#### Input for this task
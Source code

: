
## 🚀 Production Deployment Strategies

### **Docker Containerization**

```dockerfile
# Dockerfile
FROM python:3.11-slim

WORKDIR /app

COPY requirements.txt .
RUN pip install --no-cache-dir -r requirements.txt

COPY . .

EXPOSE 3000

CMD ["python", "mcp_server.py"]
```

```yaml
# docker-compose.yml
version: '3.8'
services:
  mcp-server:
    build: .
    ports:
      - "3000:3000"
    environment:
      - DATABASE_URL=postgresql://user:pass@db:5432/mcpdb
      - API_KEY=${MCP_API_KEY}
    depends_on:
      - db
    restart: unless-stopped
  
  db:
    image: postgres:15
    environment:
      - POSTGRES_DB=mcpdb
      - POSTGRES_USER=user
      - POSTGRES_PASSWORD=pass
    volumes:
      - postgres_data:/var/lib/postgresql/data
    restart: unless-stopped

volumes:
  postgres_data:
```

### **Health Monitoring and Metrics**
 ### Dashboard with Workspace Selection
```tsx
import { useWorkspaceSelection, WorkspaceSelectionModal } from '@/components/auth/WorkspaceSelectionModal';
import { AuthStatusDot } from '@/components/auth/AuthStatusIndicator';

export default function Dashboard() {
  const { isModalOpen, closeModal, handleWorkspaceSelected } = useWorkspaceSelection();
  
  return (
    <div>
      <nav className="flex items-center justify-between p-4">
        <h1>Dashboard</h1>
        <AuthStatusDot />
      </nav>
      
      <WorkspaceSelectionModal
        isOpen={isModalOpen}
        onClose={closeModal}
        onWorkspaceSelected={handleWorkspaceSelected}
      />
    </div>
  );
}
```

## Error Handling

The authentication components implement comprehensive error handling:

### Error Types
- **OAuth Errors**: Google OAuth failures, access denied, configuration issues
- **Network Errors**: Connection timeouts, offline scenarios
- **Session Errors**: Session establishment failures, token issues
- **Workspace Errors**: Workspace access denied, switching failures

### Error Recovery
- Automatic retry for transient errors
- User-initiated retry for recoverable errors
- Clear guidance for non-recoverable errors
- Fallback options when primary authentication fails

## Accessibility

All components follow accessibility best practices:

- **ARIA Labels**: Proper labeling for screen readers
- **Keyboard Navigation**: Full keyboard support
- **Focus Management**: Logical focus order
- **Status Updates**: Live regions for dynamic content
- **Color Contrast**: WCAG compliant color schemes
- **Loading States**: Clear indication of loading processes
########
Exercise:
Please count the lines in the data that include the word "import" and report the number by itself.

Finished task:
2